Sen. John Cornyn, R-Texas, left, meets with Supreme Court nominee Elena Kagan on Capitol Hill in Washington, Tuesday.

Alex Brandon, Associated Press

WASHINGTON — A leading Senate Republican said Supreme Court nominee Elena Kagan told him Tuesday that thousands of pages of unreleased documents from her time serving in the Clinton administration would shed light on what kind of justice she would be.

Sen. John Cornyn of Texas said the Judiciary Committee shouldn't hold hearings on Kagan's confirmation until senators have a chance to read all the papers, currently held at the Clinton presidential library in Little Rock.

GOP senators have few clues about what Kagan's judicial style would be because she has never been a judge and has little courtroom experience. The former Harvard Law School dean, 50, stepped aside Monday from her job as solicitor general.

"What she told me is that 160,000 pages that we're going to see will reveal a lot of information ... about her views, about her attitudes, and her activities while serving at the White House" in the 1990s, Cornyn said after a closed-door meeting with Kagan.

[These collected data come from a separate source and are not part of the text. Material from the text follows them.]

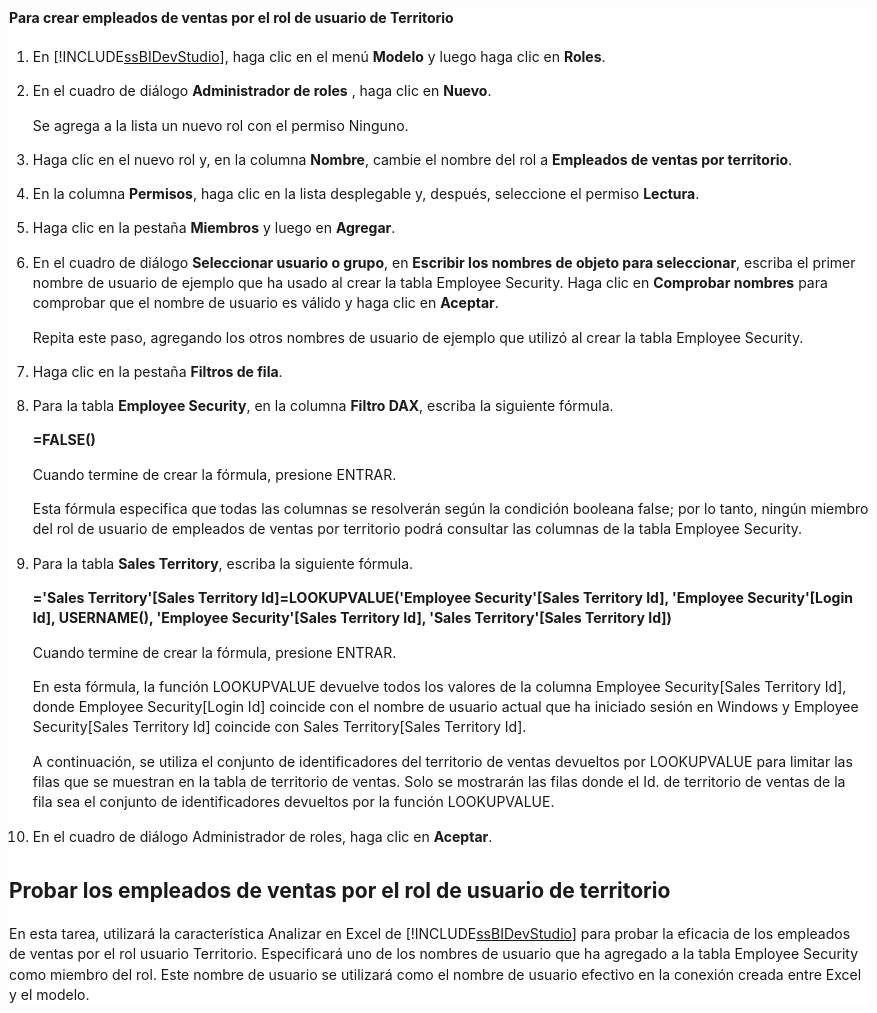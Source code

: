 #### Para crear empleados de ventas por el rol de usuario de Territorio  
  
1.  En [!INCLUDE[ssBIDevStudio](../includes/ssbidevstudio-md.md)], haga clic en el menú **Modelo** y luego haga clic en **Roles**.  
  
2.  En el cuadro de diálogo **Administrador de roles** , haga clic en **Nuevo**.  
  
    Se agrega a la lista un nuevo rol con el permiso Ninguno.  
  
3.  Haga clic en el nuevo rol y, en la columna **Nombre**, cambie el nombre del rol a **Empleados de ventas por territorio**.  
  
4.  En la columna **Permisos**, haga clic en la lista desplegable y, después, seleccione el permiso **Lectura**.  
  
5.  Haga clic en la pestaña **Miembros** y luego en **Agregar**.  
  
6.  En el cuadro de diálogo **Seleccionar usuario o grupo**, en **Escribir los nombres de objeto para seleccionar**, escriba el primer nombre de usuario de ejemplo que ha usado al crear la tabla Employee Security. Haga clic en **Comprobar nombres** para comprobar que el nombre de usuario es válido y haga clic en **Aceptar**.  
  
    Repita este paso, agregando los otros nombres de usuario de ejemplo que utilizó al crear la tabla Employee Security.  
  
7.  Haga clic en la pestaña **Filtros de fila**.  
  
8.  Para la tabla **Employee Security**, en la columna **Filtro DAX**, escriba la siguiente fórmula.  
  
    **=FALSE()**  
  
    Cuando termine de crear la fórmula, presione ENTRAR.  
  
    Esta fórmula especifica que todas las columnas se resolverán según la condición booleana false; por lo tanto, ningún miembro del rol de usuario de empleados de ventas por territorio podrá consultar las columnas de la tabla Employee Security.  
  
9. Para la tabla **Sales Territory**, escriba la siguiente fórmula.  
  
    **='Sales Territory'[Sales Territory Id]=LOOKUPVALUE('Employee Security'[Sales Territory Id], 'Employee Security'[Login Id], USERNAME(), 'Employee Security'[Sales Territory Id], 'Sales Territory'[Sales Territory Id])**  
  
    Cuando termine de crear la fórmula, presione ENTRAR.  
  
    En esta fórmula, la función LOOKUPVALUE devuelve todos los valores de la columna Employee Security[Sales Territory Id], donde Employee Security[Login Id] coincide con el nombre de usuario actual que ha iniciado sesión en Windows y Employee Security[Sales Territory Id] coincide con Sales Territory[Sales Territory Id].  
  
    A continuación, se utiliza el conjunto de identificadores del territorio de ventas devueltos por LOOKUPVALUE para limitar las filas que se muestran en la tabla de territorio de ventas. Solo se mostrarán las filas donde el Id. de territorio de ventas de la fila sea el conjunto de identificadores devueltos por la función LOOKUPVALUE.  
  
10. En el cuadro de diálogo Administrador de roles, haga clic en **Aceptar**.  
  
## Probar los empleados de ventas por el rol de usuario de territorio  
En esta tarea, utilizará la característica Analizar en Excel de [!INCLUDE[ssBIDevStudio](../includes/ssbidevstudio-md.md)] para probar la eficacia de los empleados de ventas por el rol usuario Territorio. Especificará uno de los nombres de usuario que ha agregado a la tabla Employee Security como miembro del rol. Este nombre de usuario se utilizará como el nombre de usuario efectivo en la conexión creada entre Excel y el modelo.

Kagan, President Barack Obama's choice to succeed retiring Justice John Paul Stevens, returned to Capitol Hill Tuesday for courtesy calls with senators. She was also slated to meet with several supportive Democrats and Republican Sen. Lindsey Graham, a potential ally despite past differences with Kagan over the treatment of terrorism detainees.

The South Carolinian was the architect in 2005 of a measure that strictly limited the rights of Guantanamo prisoners to challenge their detentions. Kagan, then at Harvard, signed a strongly worded letter with other academics criticizing the legislation, which was struck down by the Supreme Court.

Graham voted "pass" last year when the Judiciary Committee approved Kagan's nomination to be solicitor general, then missed her final confirmation vote. But he hinted last week that he might be persuaded to vote "yes" on making her a justice.

"I have been generally pleased with her job performance as solicitor general, particularly regarding legal issues related to the war on terror," Graham said in a statement, adding he would be "fair and firm" in questioning her.

Graham has shown a willingness to buck his party on big issues. He broke with most Republicans last year to back Obama's first Supreme Court pick, Justice Sonia Sotomayor.

Kagan has already met with nearly a fifth of the Senate — most of them members of the Judiciary panel — since Obama tapped her.

Democrats have more than enough votes to confirm her, and Republicans, seven of whom voted to make her solicitor general, say for now they're not inclined to try to block a vote.